_Assignment_.
Everything from the line containing "placeholder character-sequences. These" through the line containing "strings could be cumbersome." should be repeated exactly, and nothing else from the data.

_Source information_.
============================================================

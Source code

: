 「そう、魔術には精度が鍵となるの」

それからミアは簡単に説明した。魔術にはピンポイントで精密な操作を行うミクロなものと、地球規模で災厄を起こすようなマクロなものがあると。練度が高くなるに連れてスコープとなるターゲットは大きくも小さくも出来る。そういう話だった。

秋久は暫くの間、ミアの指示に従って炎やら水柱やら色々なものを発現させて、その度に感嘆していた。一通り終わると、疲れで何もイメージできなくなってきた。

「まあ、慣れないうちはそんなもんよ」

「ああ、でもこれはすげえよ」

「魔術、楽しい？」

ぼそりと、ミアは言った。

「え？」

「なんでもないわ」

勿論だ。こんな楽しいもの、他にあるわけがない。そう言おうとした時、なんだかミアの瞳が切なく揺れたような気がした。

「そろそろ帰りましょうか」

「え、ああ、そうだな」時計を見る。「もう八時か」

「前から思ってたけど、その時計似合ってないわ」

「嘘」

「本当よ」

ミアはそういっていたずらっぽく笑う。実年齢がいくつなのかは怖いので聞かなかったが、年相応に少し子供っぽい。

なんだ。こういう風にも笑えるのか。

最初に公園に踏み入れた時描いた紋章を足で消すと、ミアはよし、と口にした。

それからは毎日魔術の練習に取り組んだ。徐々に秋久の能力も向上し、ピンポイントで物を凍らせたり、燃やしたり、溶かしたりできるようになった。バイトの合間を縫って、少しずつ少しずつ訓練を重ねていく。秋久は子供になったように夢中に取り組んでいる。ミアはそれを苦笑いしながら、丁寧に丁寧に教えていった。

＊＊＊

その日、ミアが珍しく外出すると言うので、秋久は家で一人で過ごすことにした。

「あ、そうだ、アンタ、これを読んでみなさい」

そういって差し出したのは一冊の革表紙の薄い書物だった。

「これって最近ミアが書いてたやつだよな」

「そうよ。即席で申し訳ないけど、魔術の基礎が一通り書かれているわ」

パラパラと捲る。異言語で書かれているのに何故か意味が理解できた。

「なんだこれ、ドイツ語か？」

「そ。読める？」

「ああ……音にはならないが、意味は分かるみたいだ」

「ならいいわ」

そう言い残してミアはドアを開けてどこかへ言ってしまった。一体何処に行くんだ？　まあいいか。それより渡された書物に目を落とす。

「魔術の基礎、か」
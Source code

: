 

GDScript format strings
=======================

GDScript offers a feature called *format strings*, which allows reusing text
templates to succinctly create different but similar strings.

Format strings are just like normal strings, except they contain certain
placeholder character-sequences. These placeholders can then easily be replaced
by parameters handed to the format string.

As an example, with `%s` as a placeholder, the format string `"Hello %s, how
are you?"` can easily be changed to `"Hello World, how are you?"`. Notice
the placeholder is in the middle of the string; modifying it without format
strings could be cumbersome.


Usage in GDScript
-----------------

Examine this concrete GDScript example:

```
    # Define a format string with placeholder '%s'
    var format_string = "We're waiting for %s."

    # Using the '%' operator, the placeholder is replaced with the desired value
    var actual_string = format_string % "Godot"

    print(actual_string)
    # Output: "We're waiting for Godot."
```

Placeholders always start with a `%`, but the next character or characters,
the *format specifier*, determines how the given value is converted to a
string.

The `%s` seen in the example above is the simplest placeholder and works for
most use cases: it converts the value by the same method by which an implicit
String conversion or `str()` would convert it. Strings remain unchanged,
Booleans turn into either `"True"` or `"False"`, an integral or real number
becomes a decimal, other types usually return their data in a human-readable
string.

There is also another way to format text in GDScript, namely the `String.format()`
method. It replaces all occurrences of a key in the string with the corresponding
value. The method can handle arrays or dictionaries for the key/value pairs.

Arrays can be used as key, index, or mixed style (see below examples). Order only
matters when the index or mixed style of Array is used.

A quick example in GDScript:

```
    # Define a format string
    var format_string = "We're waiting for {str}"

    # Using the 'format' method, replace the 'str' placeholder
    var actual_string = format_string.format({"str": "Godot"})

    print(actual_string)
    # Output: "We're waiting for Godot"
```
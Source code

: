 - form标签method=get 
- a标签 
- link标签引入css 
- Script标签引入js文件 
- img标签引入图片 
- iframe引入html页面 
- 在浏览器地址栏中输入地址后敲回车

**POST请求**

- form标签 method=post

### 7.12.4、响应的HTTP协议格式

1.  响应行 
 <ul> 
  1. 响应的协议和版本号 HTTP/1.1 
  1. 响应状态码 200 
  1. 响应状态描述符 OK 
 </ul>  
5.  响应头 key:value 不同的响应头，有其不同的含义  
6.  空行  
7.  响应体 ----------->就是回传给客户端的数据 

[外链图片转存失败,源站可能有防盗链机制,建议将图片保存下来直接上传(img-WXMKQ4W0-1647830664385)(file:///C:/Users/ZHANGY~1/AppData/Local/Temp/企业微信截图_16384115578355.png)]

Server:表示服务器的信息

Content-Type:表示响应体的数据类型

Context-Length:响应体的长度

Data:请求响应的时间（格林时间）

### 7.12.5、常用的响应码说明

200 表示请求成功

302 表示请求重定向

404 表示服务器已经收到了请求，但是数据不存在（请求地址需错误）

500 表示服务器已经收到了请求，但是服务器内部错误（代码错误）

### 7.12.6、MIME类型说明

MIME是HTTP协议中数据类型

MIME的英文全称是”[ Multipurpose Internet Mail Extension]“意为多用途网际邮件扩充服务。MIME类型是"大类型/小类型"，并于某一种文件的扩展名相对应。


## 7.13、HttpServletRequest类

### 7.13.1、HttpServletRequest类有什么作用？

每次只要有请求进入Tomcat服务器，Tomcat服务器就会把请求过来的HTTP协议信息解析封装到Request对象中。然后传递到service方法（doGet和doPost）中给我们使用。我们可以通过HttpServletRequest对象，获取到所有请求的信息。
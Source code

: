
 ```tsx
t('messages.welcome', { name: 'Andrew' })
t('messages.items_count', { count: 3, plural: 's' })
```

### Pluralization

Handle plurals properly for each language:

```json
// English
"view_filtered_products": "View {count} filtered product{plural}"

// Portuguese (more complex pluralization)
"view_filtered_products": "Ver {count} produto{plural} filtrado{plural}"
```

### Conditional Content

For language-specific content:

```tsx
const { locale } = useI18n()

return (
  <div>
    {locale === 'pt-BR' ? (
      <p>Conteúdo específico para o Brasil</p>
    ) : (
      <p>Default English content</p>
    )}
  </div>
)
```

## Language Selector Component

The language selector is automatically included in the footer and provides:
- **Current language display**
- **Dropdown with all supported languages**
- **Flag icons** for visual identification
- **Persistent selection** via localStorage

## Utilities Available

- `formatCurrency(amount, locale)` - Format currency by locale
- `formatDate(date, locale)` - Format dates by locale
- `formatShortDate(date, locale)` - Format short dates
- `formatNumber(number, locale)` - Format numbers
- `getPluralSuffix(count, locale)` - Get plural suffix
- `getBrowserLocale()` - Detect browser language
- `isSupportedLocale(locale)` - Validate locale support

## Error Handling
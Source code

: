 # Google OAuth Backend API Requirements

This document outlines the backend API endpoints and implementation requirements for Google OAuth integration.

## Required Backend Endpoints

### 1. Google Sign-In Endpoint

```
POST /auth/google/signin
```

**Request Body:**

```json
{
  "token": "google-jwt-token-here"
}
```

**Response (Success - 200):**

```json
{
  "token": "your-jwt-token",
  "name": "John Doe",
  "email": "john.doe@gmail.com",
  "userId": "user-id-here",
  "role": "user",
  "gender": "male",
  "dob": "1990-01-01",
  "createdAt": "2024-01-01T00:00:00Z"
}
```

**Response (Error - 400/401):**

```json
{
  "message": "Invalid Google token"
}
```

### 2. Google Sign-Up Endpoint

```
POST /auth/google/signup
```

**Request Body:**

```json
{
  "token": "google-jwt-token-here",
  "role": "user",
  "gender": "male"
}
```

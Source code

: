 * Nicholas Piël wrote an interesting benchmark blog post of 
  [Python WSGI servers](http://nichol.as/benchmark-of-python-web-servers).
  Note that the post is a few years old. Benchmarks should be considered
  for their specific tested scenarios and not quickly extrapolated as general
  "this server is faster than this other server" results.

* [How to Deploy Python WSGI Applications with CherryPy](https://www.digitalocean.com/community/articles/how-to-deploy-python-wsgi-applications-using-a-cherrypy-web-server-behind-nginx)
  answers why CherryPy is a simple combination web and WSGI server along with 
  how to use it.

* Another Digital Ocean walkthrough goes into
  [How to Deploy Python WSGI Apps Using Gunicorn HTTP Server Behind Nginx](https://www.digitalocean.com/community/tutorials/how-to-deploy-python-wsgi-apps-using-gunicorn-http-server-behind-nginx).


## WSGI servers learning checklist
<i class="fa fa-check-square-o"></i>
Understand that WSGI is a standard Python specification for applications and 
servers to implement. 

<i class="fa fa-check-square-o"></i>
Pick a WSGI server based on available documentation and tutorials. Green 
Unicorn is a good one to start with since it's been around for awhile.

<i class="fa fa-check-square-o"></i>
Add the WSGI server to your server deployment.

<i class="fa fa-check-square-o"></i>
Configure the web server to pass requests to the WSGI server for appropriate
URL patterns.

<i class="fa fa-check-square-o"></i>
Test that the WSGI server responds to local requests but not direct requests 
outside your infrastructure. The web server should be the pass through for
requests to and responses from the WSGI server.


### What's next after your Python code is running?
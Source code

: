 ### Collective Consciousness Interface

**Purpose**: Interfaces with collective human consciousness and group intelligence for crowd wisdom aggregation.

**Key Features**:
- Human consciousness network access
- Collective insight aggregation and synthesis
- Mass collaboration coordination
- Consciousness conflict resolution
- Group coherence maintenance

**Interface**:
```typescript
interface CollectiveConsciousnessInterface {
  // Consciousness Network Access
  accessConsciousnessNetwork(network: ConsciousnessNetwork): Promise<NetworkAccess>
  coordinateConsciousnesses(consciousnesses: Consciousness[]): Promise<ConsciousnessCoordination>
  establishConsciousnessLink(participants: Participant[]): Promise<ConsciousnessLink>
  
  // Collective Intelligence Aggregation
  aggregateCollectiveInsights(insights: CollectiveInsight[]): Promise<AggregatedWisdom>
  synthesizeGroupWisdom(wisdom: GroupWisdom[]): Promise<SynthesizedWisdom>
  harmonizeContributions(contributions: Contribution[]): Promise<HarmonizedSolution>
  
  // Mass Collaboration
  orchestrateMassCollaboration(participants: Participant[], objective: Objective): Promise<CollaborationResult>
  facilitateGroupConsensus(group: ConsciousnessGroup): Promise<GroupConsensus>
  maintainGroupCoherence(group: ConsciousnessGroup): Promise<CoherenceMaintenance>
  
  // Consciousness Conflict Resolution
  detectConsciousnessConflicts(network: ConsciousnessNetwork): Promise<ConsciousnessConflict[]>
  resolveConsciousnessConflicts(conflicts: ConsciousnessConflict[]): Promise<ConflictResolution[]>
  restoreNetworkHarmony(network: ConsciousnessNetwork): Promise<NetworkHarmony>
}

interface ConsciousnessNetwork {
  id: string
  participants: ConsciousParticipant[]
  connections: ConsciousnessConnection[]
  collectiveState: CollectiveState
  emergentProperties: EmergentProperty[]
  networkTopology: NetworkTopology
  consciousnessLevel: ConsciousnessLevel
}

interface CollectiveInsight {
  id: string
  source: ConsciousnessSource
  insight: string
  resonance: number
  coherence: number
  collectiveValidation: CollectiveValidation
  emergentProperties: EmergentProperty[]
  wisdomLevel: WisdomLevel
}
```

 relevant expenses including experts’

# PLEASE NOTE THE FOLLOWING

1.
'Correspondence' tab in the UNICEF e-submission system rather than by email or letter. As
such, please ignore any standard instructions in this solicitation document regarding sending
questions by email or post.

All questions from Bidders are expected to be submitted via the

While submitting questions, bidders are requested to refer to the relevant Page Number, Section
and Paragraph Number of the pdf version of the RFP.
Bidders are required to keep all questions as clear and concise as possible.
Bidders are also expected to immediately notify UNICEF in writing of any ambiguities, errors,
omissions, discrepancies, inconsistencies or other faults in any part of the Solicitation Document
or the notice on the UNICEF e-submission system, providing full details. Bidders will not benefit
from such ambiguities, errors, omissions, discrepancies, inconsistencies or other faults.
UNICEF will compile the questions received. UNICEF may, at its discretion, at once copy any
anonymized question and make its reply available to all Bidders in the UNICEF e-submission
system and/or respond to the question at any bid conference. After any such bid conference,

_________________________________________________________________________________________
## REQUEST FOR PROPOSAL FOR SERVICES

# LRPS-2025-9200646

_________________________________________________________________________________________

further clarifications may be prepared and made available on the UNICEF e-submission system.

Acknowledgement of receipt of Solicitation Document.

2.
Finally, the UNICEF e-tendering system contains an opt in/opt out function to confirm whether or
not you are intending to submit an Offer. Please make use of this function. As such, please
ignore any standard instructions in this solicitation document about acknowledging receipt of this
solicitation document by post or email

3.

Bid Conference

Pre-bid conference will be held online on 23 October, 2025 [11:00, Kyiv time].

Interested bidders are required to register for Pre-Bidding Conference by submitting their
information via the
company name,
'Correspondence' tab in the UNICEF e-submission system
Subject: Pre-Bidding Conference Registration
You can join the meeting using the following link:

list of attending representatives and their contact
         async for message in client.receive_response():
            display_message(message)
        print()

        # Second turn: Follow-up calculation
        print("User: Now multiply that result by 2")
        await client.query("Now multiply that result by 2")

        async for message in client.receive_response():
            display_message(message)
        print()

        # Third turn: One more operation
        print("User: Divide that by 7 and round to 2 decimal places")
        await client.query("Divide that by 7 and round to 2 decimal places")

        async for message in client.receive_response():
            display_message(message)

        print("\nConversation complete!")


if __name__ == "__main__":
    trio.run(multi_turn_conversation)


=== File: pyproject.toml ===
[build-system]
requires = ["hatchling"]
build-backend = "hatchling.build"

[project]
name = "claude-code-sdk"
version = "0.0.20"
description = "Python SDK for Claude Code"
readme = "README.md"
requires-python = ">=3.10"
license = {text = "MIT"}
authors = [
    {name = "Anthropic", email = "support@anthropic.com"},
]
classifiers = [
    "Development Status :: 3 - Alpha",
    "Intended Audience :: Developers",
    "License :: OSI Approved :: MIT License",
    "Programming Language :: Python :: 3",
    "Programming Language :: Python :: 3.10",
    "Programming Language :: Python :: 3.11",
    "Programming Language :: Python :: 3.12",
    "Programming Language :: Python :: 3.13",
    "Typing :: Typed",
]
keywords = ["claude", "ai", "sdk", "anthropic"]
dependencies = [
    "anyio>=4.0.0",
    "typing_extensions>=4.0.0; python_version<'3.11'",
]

============================================================

_Problem solution_.
placeholder character-sequences. These placeholders can then easily be replaced
by parameters handed to the format string.

As an example, with `%s` as a placeholder, the format string `"Hello %s, how
are you?"` can easily be changed to `"Hello World, how are you?"`. Notice
the placeholder is in the middle of the string; modifying it without format
strings could be cumbersome.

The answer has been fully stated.